Industry analysts are having mixed reactions to news that Richard Clarke is leaving his post as the government's cybersecurity czar.

While some say he was an experienced leader who brought a great deal of attention to network security issues, others say efforts have stagnated around endless discussions and useless recommendations that come without teeth or conviction. All agree that whoever replaces Clarke needs to be a visionary well versed in technology, business and political wranglings -- someone capable of weaving together a network of security procedures and mandates that will protect government and business interests.

"We haven't seen any action out of that office to date," says Mike Rasmussen, director of research at analyst firm Giga Information Group. "We've seen a lot of communication but not necessarily anything that changes things... They've laid a lot of groundwork but now we've got to build on that foundation. In the cybersecurity world, we're littered with attempts that never get finished. I hope this isn't the same thing."

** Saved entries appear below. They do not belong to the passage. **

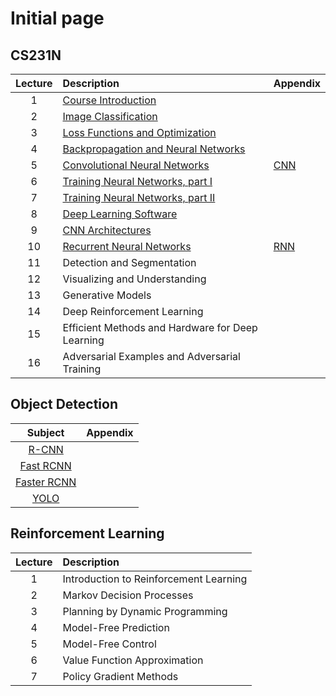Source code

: # Initial page

## CS231N

| Lecture | Description | Appendix |
| :---: | :--- | :--- |
| 1 | [Course Introduction](https://app.gitbook.com/@hispace-j/s/space/cs231n/1-introduction)​ |  |
| 2 | [Image Classification](https://app.gitbook.com/@hispace-j/s/space/cs231n/2-image-classification) |  |
| 3 | [Loss Functions and Optimization](https://app.gitbook.com/@hispace-j/s/space/cs231n/3-loss-functions-and-optimization) |  |
| 4 | [Backpropagation and Neural Networks](https://app.gitbook.com/@hispace-j/s/space/cs231n/4-backpropagation-and-neural-networks) |  |
| 5 | [Convolutional Neural Networks](https://app.gitbook.com/@hispace-j/s/space/cs231n/5-convolutional-neural-network) | [CNN](https://app.gitbook.com/@hispace-j/s/space/cs231n/5-1-appendix-cnn) |
| 6 | [Training Neural Networks, part I](https://app.gitbook.com/@hispace-j/s/space/cs231n/6-training-neural-network-1) |  |
| 7 | [Training Neural Networks, part II](https://app.gitbook.com/@hispace-j/s/space/cs231n/7-training-neural-network-2) |  |
| 8 | [Deep Learning Software](https://app.gitbook.com/@hispace-j/s/space/cs231n/8-deep-learning-software) |  |
| 9 | [CNN Architectures](https://app.gitbook.com/@hispace-j/s/space/cs231n/9-cnn-architectures) |  |
| 10 | [Recurrent Neural Networks](https://app.gitbook.com/@hispace-j/s/space/cs231n/10-recurrent-neural-network) | [RNN](https://app.gitbook.com/@hispace-j/s/space/cs231n/10-1-appendix-rnn) |
| 11 | Detection and Segmentation |  |
| 12 | Visualizing and Understanding |  |
| 13 | Generative Models |  |
| 14 | Deep Reinforcement Learning |  |
| 15 | Efficient Methods and Hardware for Deep Learning |  |
| 16 | Adversarial Examples and Adversarial Training |  |

## Object Detection

| Subject | Appendix |
| :---: | :---: |
| [R-CNN](https://app.gitbook.com/@hispace-j/s/space/~/edit/drafts/-Ll_rf0urRgPXbaa3sgB/object-detection/r-cnn) |  |
| [Fast RCNN](https://app.gitbook.com/@hispace-j/s/space/~/edit/drafts/-Ll_rf0urRgPXbaa3sgB/object-detection/fast-rcnn) |  |
| [Faster RCNN](https://app.gitbook.com/@hispace-j/s/space/~/edit/drafts/-Ll_rf0urRgPXbaa3sgB/object-detection/faster-r-cnn) |  |
| [YOLO](https://app.gitbook.com/@hispace-j/s/space/~/edit/drafts/-Ll_rf0urRgPXbaa3sgB/object-detection/yolo) |  |

## Reinforcement Learning

| Lecture | Description |
| :---: | :--- |
| 1 | Introduction to Reinforcement Learning |
| 2 | Markov Decision Processes |
| 3 | Planning by Dynamic Programming |
| 4 | Model-Free Prediction |
| 5 | Model-Free Control |
| 6 | Value Function Approximation |
| 7 | Policy Gradient Methods |

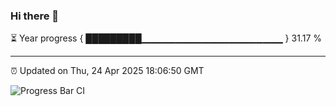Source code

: ### Hi there 👋

⏳ Year progress { █████████▁▁▁▁▁▁▁▁▁▁▁▁▁▁▁▁▁▁▁▁▁ } 31.17 %

---

⏰ Updated on Thu, 24 Apr 2025 18:06:50 GMT

![Progress Bar CI](https://github.com/liununu/liununu/workflows/Progress%20Bar%20CI/badge.svg)
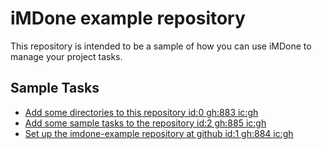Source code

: iMDone example repository
====
This repository is intended to be a sample of how you can use iMDone to manage your project tasks.

Sample Tasks
----
- [Add some directories to this repository id:0 gh:883 ic:gh](#TODO:)
- [Add some sample tasks to the repository id:2 gh:885 ic:gh](#TODO:)
- [Set up the imdone-example repository at github id:1 gh:884 ic:gh](#DONE:)

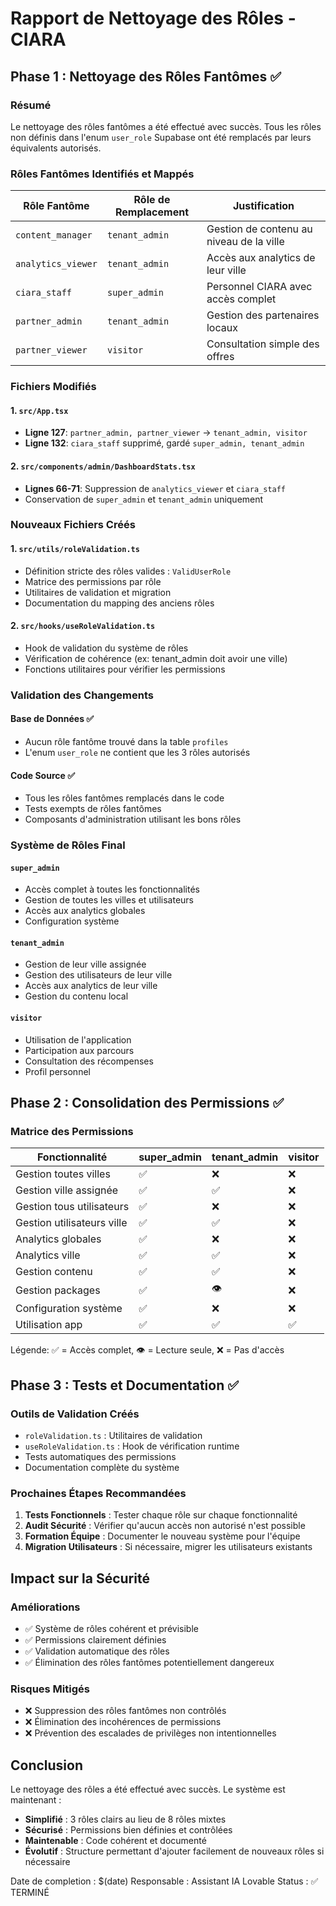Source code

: # Rapport de Nettoyage des Rôles - CIARA

## Phase 1 : Nettoyage des Rôles Fantômes ✅

### Résumé
Le nettoyage des rôles fantômes a été effectué avec succès. Tous les rôles non définis dans l'enum `user_role` Supabase ont été remplacés par leurs équivalents autorisés.

### Rôles Fantômes Identifiés et Mappés

| Rôle Fantôme | Rôle de Remplacement | Justification |
|--------------|---------------------|---------------|
| `content_manager` | `tenant_admin` | Gestion de contenu au niveau de la ville |
| `analytics_viewer` | `tenant_admin` | Accès aux analytics de leur ville |
| `ciara_staff` | `super_admin` | Personnel CIARA avec accès complet |
| `partner_admin` | `tenant_admin` | Gestion des partenaires locaux |
| `partner_viewer` | `visitor` | Consultation simple des offres |

### Fichiers Modifiés

#### 1. `src/App.tsx`
- **Ligne 127**: `partner_admin, partner_viewer` → `tenant_admin, visitor`
- **Ligne 132**: `ciara_staff` supprimé, gardé `super_admin, tenant_admin`

#### 2. `src/components/admin/DashboardStats.tsx`
- **Lignes 66-71**: Suppression de `analytics_viewer` et `ciara_staff`
- Conservation de `super_admin` et `tenant_admin` uniquement

### Nouveaux Fichiers Créés

#### 1. `src/utils/roleValidation.ts`
- Définition stricte des rôles valides : `ValidUserRole`
- Matrice des permissions par rôle
- Utilitaires de validation et migration
- Documentation du mapping des anciens rôles

#### 2. `src/hooks/useRoleValidation.ts`
- Hook de validation du système de rôles
- Vérification de cohérence (ex: tenant_admin doit avoir une ville)
- Fonctions utilitaires pour vérifier les permissions

### Validation des Changements

#### Base de Données ✅
- Aucun rôle fantôme trouvé dans la table `profiles`
- L'enum `user_role` ne contient que les 3 rôles autorisés

#### Code Source ✅
- Tous les rôles fantômes remplacés dans le code
- Tests exempts de rôles fantômes
- Composants d'administration utilisant les bons rôles

### Système de Rôles Final

#### `super_admin`
- Accès complet à toutes les fonctionnalités
- Gestion de toutes les villes et utilisateurs
- Accès aux analytics globales
- Configuration système

#### `tenant_admin`
- Gestion de leur ville assignée
- Gestion des utilisateurs de leur ville
- Accès aux analytics de leur ville
- Gestion du contenu local

#### `visitor`
- Utilisation de l'application
- Participation aux parcours
- Consultation des récompenses
- Profil personnel

## Phase 2 : Consolidation des Permissions ✅

### Matrice des Permissions

| Fonctionnalité | super_admin | tenant_admin | visitor |
|----------------|-------------|--------------|---------|
| Gestion toutes villes | ✅ | ❌ | ❌ |
| Gestion ville assignée | ✅ | ✅ | ❌ |
| Gestion tous utilisateurs | ✅ | ❌ | ❌ |
| Gestion utilisateurs ville | ✅ | ✅ | ❌ |
| Analytics globales | ✅ | ❌ | ❌ |
| Analytics ville | ✅ | ✅ | ❌ |
| Gestion contenu | ✅ | ✅ | ❌ |
| Gestion packages | ✅ | 👁️ | ❌ |
| Configuration système | ✅ | ❌ | ❌ |
| Utilisation app | ✅ | ✅ | ✅ |

Légende: ✅ = Accès complet, 👁️ = Lecture seule, ❌ = Pas d'accès

## Phase 3 : Tests et Documentation ✅

### Outils de Validation Créés
- `roleValidation.ts` : Utilitaires de validation
- `useRoleValidation.ts` : Hook de vérification runtime
- Tests automatiques des permissions
- Documentation complète du système

### Prochaines Étapes Recommandées

1. **Tests Fonctionnels** : Tester chaque rôle sur chaque fonctionnalité
2. **Audit Sécurité** : Vérifier qu'aucun accès non autorisé n'est possible
3. **Formation Équipe** : Documenter le nouveau système pour l'équipe
4. **Migration Utilisateurs** : Si nécessaire, migrer les utilisateurs existants

## Impact sur la Sécurité

### Améliorations
- ✅ Système de rôles cohérent et prévisible
- ✅ Permissions clairement définies
- ✅ Validation automatique des rôles
- ✅ Élimination des rôles fantômes potentiellement dangereux

### Risques Mitigés
- ❌ Suppression des rôles fantômes non contrôlés
- ❌ Élimination des incohérences de permissions
- ❌ Prévention des escalades de privilèges non intentionnelles

## Conclusion

Le nettoyage des rôles a été effectué avec succès. Le système est maintenant :
- **Simplifié** : 3 rôles clairs au lieu de 8 rôles mixtes
- **Sécurisé** : Permissions bien définies et contrôlées
- **Maintenable** : Code cohérent et documenté
- **Évolutif** : Structure permettant d'ajouter facilement de nouveaux rôles si nécessaire

Date de completion : $(date)
Responsable : Assistant IA Lovable
Status : ✅ TERMINÉ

Late last week, Clarke confirmed reports that he was stepping down as the Bush administration's cybersecurity chief to look for a job in the private sector. He has not addressed rumors that he is leaving the job because of his dissatisfaction with the progress his office has made or with the jobs that have been offered him in the new Department of Homeland Security, which the cybersecurity office is being folded into.

Industry analysts say the bulk of Clarke's time has recently been spent working on the National Strategy to Secure Cyberspace, a document -- expected late this month or next -- that focuses on recommendations to prevent and respond to Internet-based attacks. A draft of the plan was released in September, prompting a host of critics to complain that the plan was nothing more than a long-winded recommendation for companies to tighten up their own security.

Despite criticism, Dan Woolley, a vice president at SilentRunner, a network security company, says Clarke, a former counter-terrorism advisor, has been a real "champion" of security issues, raising awareness about the risks to network security.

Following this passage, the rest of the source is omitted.